The Financial Services Reform Act (FSR) regime came about in 2002 when the Federal Government introduced comprehensive disclosure requirements for financial planners in the form of a Statement of Advice (SOA).

SOAs have proved expensive to produce because of continuing uncertainty among planners on how the extensive legal requirements will be interpreted due to the uncertainty about what to include in an SOA.

Planners are taking a conservative approach to ensure they comply with the requirements of the Act. This has led to expanding SOAs with resulting costs generally passed on to the client.

The FPA recognises that a lot more can be done to reduce the complexity of an SOA, starting with a one-page key facts summary.

The proposed summary is designed to highlight to the client the five major issues associated with the advice so that the client is very clear about the nature of the advice.

The FPA has introduced its own SOA guide that is utilised by members.

There has been some headway in reducing the regulatory burden on planners.

In its first round of refinements to the FSR, the Government introduced the Record of Advice (ROA).

It went even further in the latest round of refinements this year, introducing the Simpler Regulatory System Bill.

The FPA welcomed the Bill, which proposes to reduce the costs of compliance by exempting the need for an SOA in specific circumstances including where the investment sum is less than the statutory threshold (proposed to be $15,000) and where no remuneration is earned from the advice.

Instead a ROA must be made in its place that still requires documentation of any conflicts of interest, remuneration received and the basis for the advice.

Additionally, the regulations introduced allow for incorporation by reference, which will allow financial planners to incorporate by reference in an SOA material (or documentation) previously advised to a client.

These regulations should also reduce the length of SOAs meaning greater affordability for consumers.

While the changes are a step in the right direction, it is the FPA’s view that more reform is needed, such as:

> the SOA should be user friendly from a client perspective and regulation should balance consumer protection and members’ needs from a business perspective;

> the ROAs should have even greater applicability to reduce costs for planners and clients.
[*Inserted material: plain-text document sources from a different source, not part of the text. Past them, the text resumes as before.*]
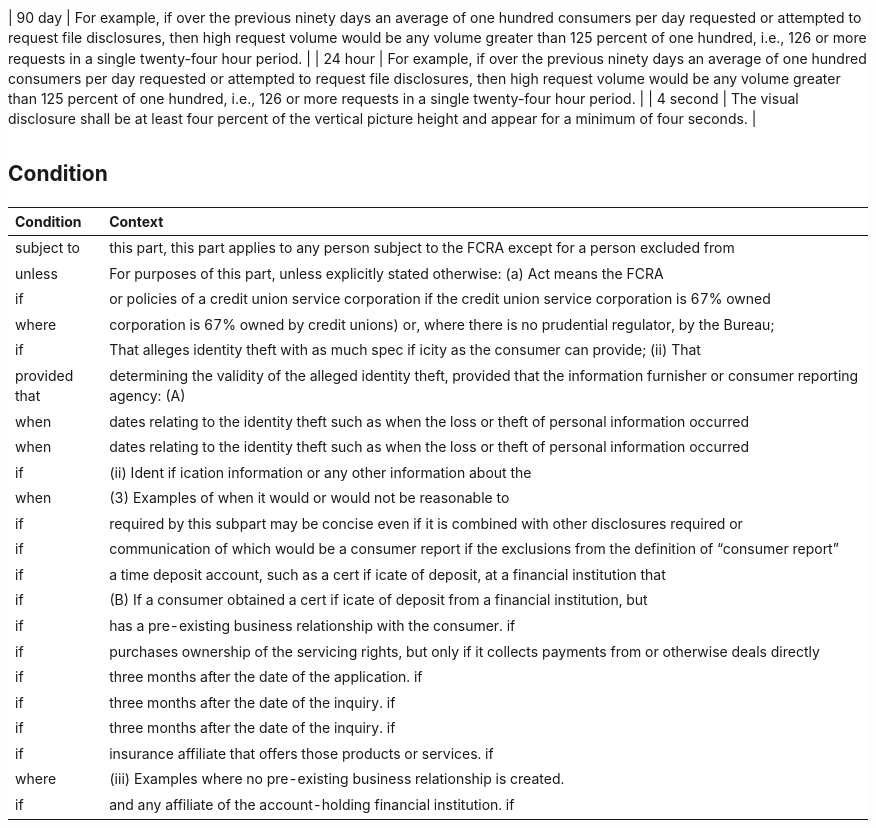 | 90 day     | For example, if over the previous ninety days an average of one hundred consumers per day requested or attempted to request file disclosures, then high request volume would be any volume greater than 125 percent of one hundred, i.e., 126 or more requests in a single twenty-four hour period.                                                                                                                                                                                                                                                                                                                                                                       |
| 24 hour    | For example, if over the previous ninety days an average of one hundred consumers per day requested or attempted to request file disclosures, then high request volume would be any volume greater than 125 percent of one hundred, i.e., 126 or more requests in a single twenty-four hour period.                                                                                                                                                                                                                                                                                                                                                                       |
| 4 second   | The visual disclosure shall be at least four percent of the vertical picture height and appear for a minimum of four seconds.                                                                                                                                                                                                                                                                                                                                                                                                                                                                                                                                             |


## Condition

| Condition           | Context                                                                                                                                  |
|:--------------------|:-----------------------------------------------------------------------------------------------------------------------------------------|
| subject to          | this part, this part applies to any person subject to the FCRA except for a person excluded from                                         |
| unless              | For purposes of this part,  unless explicitly stated otherwise: (a) Act means the FCRA                                                   |
| if                  | or policies of a credit union service corporation if the credit union service corporation is 67% owned                                   |
| where               | corporation is 67% owned by credit unions) or, where there is no prudential regulator, by the Bureau;                                    |
| if                  | That alleges identity theft with as much spec if icity as the consumer can provide; (ii) That                                            |
| provided that       | determining the validity of the alleged identity theft, provided that the information furnisher or consumer reporting agency: (A)        |
| when                | dates relating to the identity theft such as when the loss or theft of personal information occurred                                     |
| when                | dates relating to the identity theft such as when the loss or theft of personal information occurred                                     |
| if                  | (ii) Ident if ication information or any other information about the                                                                     |
| when                | (3) Examples of  when it would or would not be reasonable to                                                                             |
| if                  | required by this subpart may be concise even if it is combined with other disclosures required or                                        |
| if                  | communication of which would be a consumer report if the exclusions from the definition of &#8220;consumer report&#8221;                 |
| if                  | a time deposit account, such as a cert if icate of deposit, at a financial institution that                                              |
| if                  | (B) If a consumer obtained a cert if icate of deposit from a financial institution, but                                                  |
| if                  | has a pre-existing business relationship with the consumer. if                                                                           |
| if                  | purchases ownership of the servicing rights, but only if it collects payments from or otherwise deals directly                           |
| if                  | three months after the date of the application. if                                                                                       |
| if                  | three months after the date of the inquiry. if                                                                                           |
| if                  | three months after the date of the inquiry. if                                                                                           |
| if                  | insurance affiliate that offers those products or services. if                                                                           |
| where               | (iii) Examples  where  no pre-existing business relationship is created.                                                                 |
| if                  | and any affiliate of the account-holding financial institution. if                                                                       |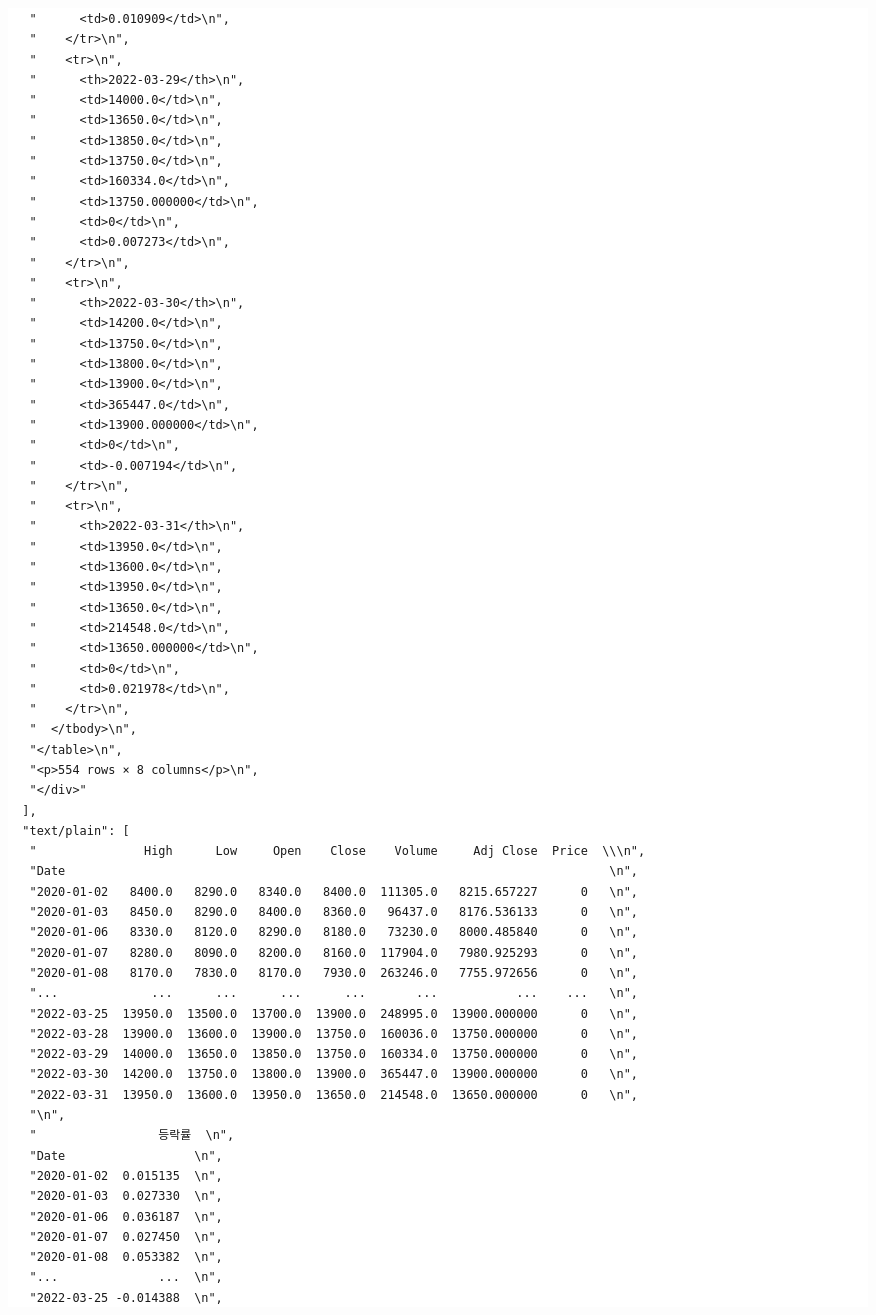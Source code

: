        "      <td>0.010909</td>\n",
       "    </tr>\n",
       "    <tr>\n",
       "      <th>2022-03-29</th>\n",
       "      <td>14000.0</td>\n",
       "      <td>13650.0</td>\n",
       "      <td>13850.0</td>\n",
       "      <td>13750.0</td>\n",
       "      <td>160334.0</td>\n",
       "      <td>13750.000000</td>\n",
       "      <td>0</td>\n",
       "      <td>0.007273</td>\n",
       "    </tr>\n",
       "    <tr>\n",
       "      <th>2022-03-30</th>\n",
       "      <td>14200.0</td>\n",
       "      <td>13750.0</td>\n",
       "      <td>13800.0</td>\n",
       "      <td>13900.0</td>\n",
       "      <td>365447.0</td>\n",
       "      <td>13900.000000</td>\n",
       "      <td>0</td>\n",
       "      <td>-0.007194</td>\n",
       "    </tr>\n",
       "    <tr>\n",
       "      <th>2022-03-31</th>\n",
       "      <td>13950.0</td>\n",
       "      <td>13600.0</td>\n",
       "      <td>13950.0</td>\n",
       "      <td>13650.0</td>\n",
       "      <td>214548.0</td>\n",
       "      <td>13650.000000</td>\n",
       "      <td>0</td>\n",
       "      <td>0.021978</td>\n",
       "    </tr>\n",
       "  </tbody>\n",
       "</table>\n",
       "<p>554 rows × 8 columns</p>\n",
       "</div>"
      ],
      "text/plain": [
       "               High      Low     Open    Close    Volume     Adj Close  Price  \\\n",
       "Date                                                                            \n",
       "2020-01-02   8400.0   8290.0   8340.0   8400.0  111305.0   8215.657227      0   \n",
       "2020-01-03   8450.0   8290.0   8400.0   8360.0   96437.0   8176.536133      0   \n",
       "2020-01-06   8330.0   8120.0   8290.0   8180.0   73230.0   8000.485840      0   \n",
       "2020-01-07   8280.0   8090.0   8200.0   8160.0  117904.0   7980.925293      0   \n",
       "2020-01-08   8170.0   7830.0   8170.0   7930.0  263246.0   7755.972656      0   \n",
       "...             ...      ...      ...      ...       ...           ...    ...   \n",
       "2022-03-25  13950.0  13500.0  13700.0  13900.0  248995.0  13900.000000      0   \n",
       "2022-03-28  13900.0  13600.0  13900.0  13750.0  160036.0  13750.000000      0   \n",
       "2022-03-29  14000.0  13650.0  13850.0  13750.0  160334.0  13750.000000      0   \n",
       "2022-03-30  14200.0  13750.0  13800.0  13900.0  365447.0  13900.000000      0   \n",
       "2022-03-31  13950.0  13600.0  13950.0  13650.0  214548.0  13650.000000      0   \n",
       "\n",
       "                 등락률  \n",
       "Date                  \n",
       "2020-01-02  0.015135  \n",
       "2020-01-03  0.027330  \n",
       "2020-01-06  0.036187  \n",
       "2020-01-07  0.027450  \n",
       "2020-01-08  0.053382  \n",
       "...              ...  \n",
       "2022-03-25 -0.014388  \n",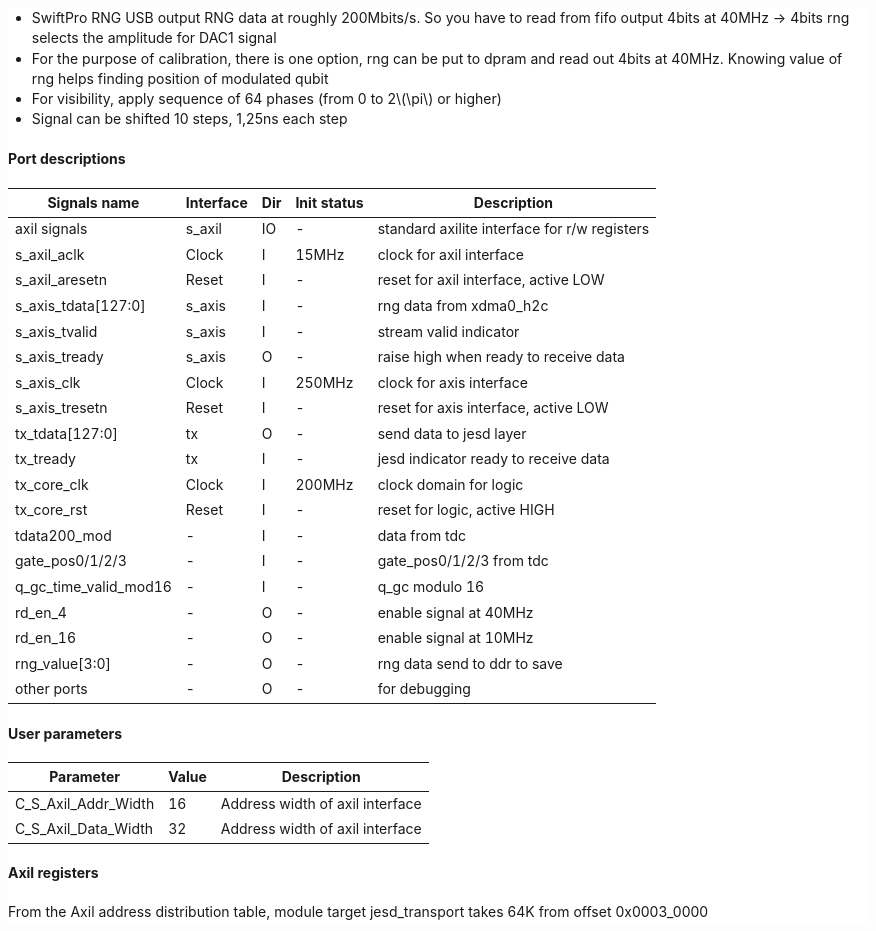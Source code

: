 - SwiftPro RNG USB output RNG data at roughly 200Mbits/s. So you have to read from fifo output 4bits at 40MHz -> 4bits rng selects the amplitude for DAC1 signal
- For the purpose of calibration, there is one option, rng can be put to dpram and read out 4bits at 40MHz. Knowing value of rng helps finding position of modulated qubit
- For visibility, apply sequence of 64 phases (from 0 to 2\\(\pi\\) or higher)
- Signal can be shifted 10 steps, 1,25ns each step

#### Port descriptions
|Signals name         |Interface |Dir |Init status |Description
|---------------------|----------|----|------------|-----------
|axil signals         |s_axil    |IO  |-           |standard axilite interface for r/w registers 
|s_axil_aclk          |Clock     |I   |15MHz       |clock for axil interface 
|s_axil_aresetn       |Reset     |I   |-           |reset for axil interface, active LOW
|s_axis_tdata[127:0]  |s_axis    |I   |-           |rng data from xdma0_h2c 
|s_axis_tvalid        |s_axis    |I   |-           |stream valid indicator 
|s_axis_tready        |s_axis    |O   |-           |raise high when ready to receive data
|s_axis_clk           |Clock     |I   |250MHz      |clock for axis interface 
|s_axis_tresetn       |Reset     |I   |-           |reset for axis interface, active LOW
|tx_tdata[127:0]      |tx        |O   |-           |send data to jesd layer 
|tx_tready            |tx        |I   |-           |jesd indicator ready to receive data 
|tx_core_clk          |Clock     |I   |200MHz      |clock domain for logic 
|tx_core_rst          |Reset     |I   |-           |reset for logic, active HIGH
|tdata200_mod         |-         |I   |-           |data from tdc
|gate_pos0/1/2/3      |-         |I   |-           |gate_pos0/1/2/3 from tdc
|q_gc_time_valid_mod16|-         |I   |-           |q_gc modulo 16
|rd_en_4              |-         |O   |-           |enable signal at 40MHz
|rd_en_16             |-         |O   |-           |enable signal at 10MHz
|rng_value[3:0]       |-         |O   |-           |rng data send to ddr to save
|other ports          |-         |O   |-           |for debugging

#### User parameters
|Parameter           |Value     |Description
|--------------------|----------|------------
|C_S_Axil_Addr_Width |16        |Address width of axil interface
|C_S_Axil_Data_Width |32        |Address width of axil interface

#### Axil registers 
From the Axil address distribution table, module target jesd_transport takes 64K from offset 0x0003_0000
It could be argued that a short form document may even be more user friendly for clients;

> explicit statements ‘scalability’ of advice (limited advice) in the SOA would add clarity and certainty for financial planners. This would be a sensible step to improving affordability of financial advice;

> agreement between the Australian Securities and Investments Commission, FPA members and compliance and legal staff on the essential issues to be included in client documentation rather than inclusion of everything just in case.

Our members prefer appropriate regulation that reflects the nature of the relationship between advisers and clients.

It is an ongoing one built around strategy and addressing clients’ long and short-term needs.

It is in our members’ interests to ensure that their clients have a concise record of advice and a clear understanding of where they are heading financially. It makes good sense for everyone.

Jo-Anne Bloch is the chief executive of the Financial Planning Association.